— What you have to do —
When you reach the entries below, transcribe each one exactly as it stands.

— Stored data entries —
----------------------------------------

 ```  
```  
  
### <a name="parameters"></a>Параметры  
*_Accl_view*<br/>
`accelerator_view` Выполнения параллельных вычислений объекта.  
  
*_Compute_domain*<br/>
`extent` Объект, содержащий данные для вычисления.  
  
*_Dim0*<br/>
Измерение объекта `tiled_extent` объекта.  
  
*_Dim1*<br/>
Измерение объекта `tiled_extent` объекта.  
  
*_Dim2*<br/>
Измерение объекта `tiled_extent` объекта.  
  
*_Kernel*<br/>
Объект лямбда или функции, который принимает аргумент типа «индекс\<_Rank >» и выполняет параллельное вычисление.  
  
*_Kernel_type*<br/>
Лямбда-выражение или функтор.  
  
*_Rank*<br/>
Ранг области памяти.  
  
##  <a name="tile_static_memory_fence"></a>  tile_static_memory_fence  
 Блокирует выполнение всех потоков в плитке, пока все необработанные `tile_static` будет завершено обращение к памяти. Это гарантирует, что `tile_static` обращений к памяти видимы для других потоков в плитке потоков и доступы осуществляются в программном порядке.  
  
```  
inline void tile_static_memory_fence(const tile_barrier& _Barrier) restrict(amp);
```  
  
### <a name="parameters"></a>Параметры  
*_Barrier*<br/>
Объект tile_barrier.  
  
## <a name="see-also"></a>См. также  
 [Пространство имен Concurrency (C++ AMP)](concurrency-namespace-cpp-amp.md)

----------------------------------------

— Expected answer —
 ```  
```  
  
### <a name="parameters"></a>Параметры  
*_Accl_view*<br/>
`accelerator_view` Выполнения параллельных вычислений объекта.  
  
*_Compute_domain*<br/>
`extent` Объект, содержащий данные для вычисления.  
  
*_Dim0*<br/>
Измерение объекта `tiled_extent` объекта.  
  
*_Dim1*<br/>
Измерение объекта `tiled_extent` объекта.  
  
*_Dim2*<br/>
Измерение объекта `tiled_extent` объекта.  
  
*_Kernel*<br/>
Объект лямбда или функции, который принимает аргумент типа «индекс\<_Rank >» и выполняет параллельное вычисление.  
  
*_Kernel_type*<br/>
Лямбда-выражение или функтор.  
  
*_Rank*<br/>
Ранг области памяти.  
  
##  <a name="tile_static_memory_fence"></a>  tile_static_memory_fence  
 Блокирует выполнение всех потоков в плитке, пока все необработанные `tile_static` будет завершено обращение к памяти. Это гарантирует, что `tile_static` обращений к памяти видимы для других потоков в плитке потоков и доступы осуществляются в программном порядке.  
  
```  
inline void tile_static_memory_fence(const tile_barrier& _Barrier) restrict(amp);
```  
  
### <a name="parameters"></a>Параметры  
*_Barrier*<br/>
Объект tile_barrier.  
  
## <a name="see-also"></a>См. также  
 [Пространство имен Concurrency (C++ AMP)](concurrency-namespace-cpp-amp.md)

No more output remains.